_Source records_:
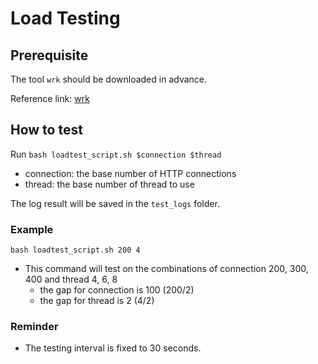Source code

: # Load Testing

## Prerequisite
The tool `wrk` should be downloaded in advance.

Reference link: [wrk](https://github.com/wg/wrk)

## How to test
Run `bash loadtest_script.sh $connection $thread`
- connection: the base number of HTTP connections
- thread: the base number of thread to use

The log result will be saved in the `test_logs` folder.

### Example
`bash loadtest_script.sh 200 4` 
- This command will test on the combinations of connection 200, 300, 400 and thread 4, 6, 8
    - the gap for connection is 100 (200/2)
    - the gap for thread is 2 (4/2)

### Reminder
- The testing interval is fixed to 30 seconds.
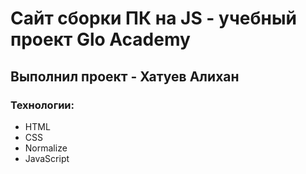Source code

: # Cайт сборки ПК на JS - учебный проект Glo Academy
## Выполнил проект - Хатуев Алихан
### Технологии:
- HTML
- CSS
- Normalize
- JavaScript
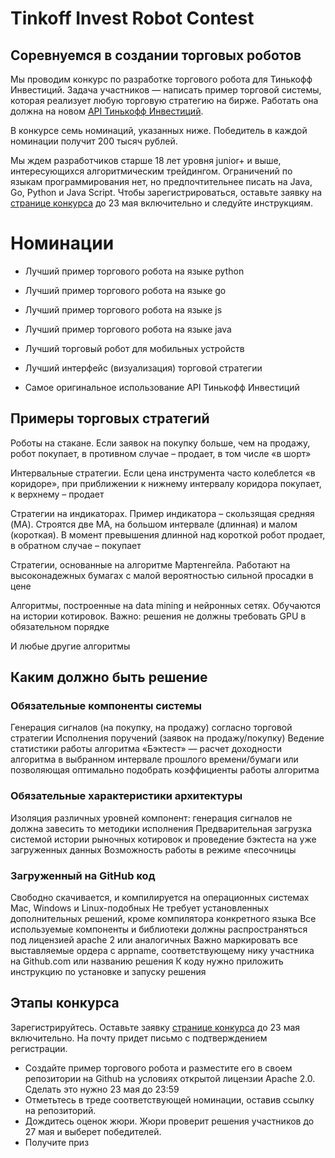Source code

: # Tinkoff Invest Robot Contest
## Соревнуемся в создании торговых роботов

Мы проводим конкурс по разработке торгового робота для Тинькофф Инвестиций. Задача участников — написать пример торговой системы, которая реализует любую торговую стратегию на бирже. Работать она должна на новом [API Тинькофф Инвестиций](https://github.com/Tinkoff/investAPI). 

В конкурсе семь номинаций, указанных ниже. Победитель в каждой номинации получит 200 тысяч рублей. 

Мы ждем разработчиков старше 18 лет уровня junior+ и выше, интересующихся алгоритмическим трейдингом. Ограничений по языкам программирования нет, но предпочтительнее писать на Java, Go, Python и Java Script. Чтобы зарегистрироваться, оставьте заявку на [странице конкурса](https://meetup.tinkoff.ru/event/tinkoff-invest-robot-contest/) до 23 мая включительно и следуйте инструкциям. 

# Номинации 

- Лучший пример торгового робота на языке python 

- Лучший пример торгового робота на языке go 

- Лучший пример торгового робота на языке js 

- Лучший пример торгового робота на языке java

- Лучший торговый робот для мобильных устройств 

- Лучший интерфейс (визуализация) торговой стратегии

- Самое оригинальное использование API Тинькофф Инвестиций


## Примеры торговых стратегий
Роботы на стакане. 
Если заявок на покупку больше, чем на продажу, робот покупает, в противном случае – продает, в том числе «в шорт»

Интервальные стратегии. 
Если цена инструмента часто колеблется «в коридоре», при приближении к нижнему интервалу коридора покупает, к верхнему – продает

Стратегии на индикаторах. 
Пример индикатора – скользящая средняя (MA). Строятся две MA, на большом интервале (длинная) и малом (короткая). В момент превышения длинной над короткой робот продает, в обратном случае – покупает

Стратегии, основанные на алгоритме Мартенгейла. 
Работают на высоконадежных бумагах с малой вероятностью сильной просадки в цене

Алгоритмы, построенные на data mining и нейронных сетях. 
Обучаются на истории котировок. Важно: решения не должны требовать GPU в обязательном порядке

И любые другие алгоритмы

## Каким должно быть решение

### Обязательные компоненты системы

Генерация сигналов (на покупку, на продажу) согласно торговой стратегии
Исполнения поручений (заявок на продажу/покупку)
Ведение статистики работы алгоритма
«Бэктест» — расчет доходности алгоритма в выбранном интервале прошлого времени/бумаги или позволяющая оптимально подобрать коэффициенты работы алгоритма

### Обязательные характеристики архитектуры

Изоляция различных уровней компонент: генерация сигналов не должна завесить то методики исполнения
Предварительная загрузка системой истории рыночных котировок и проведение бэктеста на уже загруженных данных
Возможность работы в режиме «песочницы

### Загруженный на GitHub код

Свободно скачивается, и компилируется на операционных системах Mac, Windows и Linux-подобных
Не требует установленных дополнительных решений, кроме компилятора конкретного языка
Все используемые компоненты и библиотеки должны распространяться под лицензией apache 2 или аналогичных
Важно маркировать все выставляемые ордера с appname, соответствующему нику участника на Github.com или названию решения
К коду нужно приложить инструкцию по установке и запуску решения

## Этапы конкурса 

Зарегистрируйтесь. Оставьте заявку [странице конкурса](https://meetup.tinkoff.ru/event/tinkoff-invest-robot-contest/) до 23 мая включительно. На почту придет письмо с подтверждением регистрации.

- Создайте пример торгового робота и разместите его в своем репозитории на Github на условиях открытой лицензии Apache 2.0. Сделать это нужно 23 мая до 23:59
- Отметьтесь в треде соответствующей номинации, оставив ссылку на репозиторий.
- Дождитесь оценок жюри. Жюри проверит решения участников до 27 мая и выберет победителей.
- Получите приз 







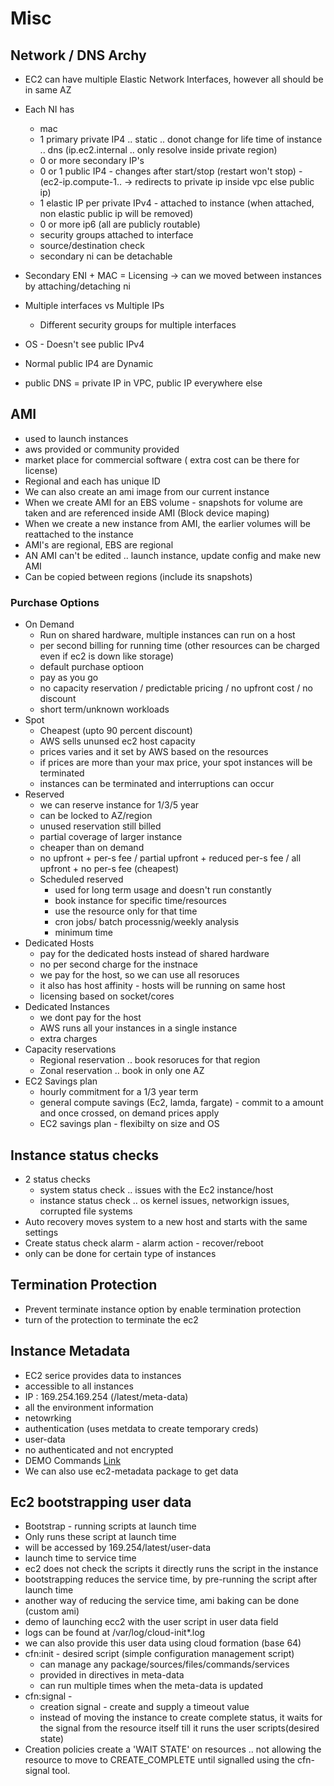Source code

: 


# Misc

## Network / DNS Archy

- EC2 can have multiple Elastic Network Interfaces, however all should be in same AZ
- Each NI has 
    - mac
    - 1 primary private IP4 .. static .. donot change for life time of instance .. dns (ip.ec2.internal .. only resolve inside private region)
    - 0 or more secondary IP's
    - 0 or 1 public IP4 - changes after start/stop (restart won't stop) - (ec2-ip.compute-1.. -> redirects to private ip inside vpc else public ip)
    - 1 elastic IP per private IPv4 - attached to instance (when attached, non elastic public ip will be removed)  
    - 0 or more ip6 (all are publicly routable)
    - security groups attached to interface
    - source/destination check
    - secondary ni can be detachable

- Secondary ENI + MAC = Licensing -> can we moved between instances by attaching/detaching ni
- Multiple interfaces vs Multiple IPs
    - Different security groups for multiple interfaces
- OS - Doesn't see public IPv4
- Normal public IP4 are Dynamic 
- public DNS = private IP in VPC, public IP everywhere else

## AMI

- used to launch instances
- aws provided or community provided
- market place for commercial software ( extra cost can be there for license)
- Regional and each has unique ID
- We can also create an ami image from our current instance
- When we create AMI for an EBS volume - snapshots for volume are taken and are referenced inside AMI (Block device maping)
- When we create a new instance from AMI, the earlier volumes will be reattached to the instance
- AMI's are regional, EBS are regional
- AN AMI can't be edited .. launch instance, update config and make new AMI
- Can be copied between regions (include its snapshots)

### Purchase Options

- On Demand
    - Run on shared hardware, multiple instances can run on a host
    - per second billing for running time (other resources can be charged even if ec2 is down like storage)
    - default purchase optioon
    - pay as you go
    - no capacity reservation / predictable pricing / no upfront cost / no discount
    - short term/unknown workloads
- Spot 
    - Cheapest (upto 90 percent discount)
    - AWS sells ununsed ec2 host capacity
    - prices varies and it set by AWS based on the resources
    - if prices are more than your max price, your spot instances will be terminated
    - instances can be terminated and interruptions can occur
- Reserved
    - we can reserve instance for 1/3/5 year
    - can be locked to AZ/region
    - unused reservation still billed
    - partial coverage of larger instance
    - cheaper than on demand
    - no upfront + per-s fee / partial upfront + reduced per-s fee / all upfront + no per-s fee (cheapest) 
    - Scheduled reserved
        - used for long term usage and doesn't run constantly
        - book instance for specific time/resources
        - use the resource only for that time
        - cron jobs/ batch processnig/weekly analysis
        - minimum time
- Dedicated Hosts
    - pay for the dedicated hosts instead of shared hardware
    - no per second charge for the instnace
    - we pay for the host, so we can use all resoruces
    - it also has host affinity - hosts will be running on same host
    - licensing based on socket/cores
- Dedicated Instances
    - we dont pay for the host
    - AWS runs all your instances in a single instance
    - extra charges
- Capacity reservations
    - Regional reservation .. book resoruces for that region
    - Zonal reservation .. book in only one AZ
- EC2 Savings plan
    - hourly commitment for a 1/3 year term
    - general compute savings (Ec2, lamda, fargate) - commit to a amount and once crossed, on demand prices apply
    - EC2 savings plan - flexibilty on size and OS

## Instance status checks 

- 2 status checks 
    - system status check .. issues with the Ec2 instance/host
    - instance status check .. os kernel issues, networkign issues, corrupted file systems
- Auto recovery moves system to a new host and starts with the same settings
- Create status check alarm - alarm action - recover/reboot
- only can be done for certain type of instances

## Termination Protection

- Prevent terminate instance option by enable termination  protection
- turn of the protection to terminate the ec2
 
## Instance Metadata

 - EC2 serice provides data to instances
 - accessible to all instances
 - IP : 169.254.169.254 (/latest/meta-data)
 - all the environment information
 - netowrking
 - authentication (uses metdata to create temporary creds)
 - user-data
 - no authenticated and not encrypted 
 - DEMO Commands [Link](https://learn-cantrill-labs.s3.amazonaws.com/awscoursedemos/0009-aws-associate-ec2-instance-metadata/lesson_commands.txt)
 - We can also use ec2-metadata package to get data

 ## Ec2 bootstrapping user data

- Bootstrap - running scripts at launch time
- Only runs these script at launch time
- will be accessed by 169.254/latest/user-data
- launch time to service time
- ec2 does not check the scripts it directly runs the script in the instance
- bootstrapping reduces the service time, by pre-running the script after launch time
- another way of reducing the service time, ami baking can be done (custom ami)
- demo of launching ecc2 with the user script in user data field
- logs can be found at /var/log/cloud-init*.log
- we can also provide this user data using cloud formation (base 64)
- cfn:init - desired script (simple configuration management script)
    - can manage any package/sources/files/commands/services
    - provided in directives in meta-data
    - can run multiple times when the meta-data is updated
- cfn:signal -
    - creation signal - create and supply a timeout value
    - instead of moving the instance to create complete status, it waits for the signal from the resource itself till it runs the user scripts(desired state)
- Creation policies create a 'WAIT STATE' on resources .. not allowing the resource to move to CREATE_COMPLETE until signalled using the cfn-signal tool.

_Problem statement_: In the entries above, find the line that contains "### Example", then repeat exactly every line from the first one through that line, with no pictures.

_Exercise answer_:
Source code

: # Load Testing

## Prerequisite
The tool `wrk` should be downloaded in advance.

Reference link: [wrk](https://github.com/wg/wrk)

## How to test
Run `bash loadtest_script.sh $connection $thread`
- connection: the base number of HTTP connections
- thread: the base number of thread to use

The log result will be saved in the `test_logs` folder.

### Example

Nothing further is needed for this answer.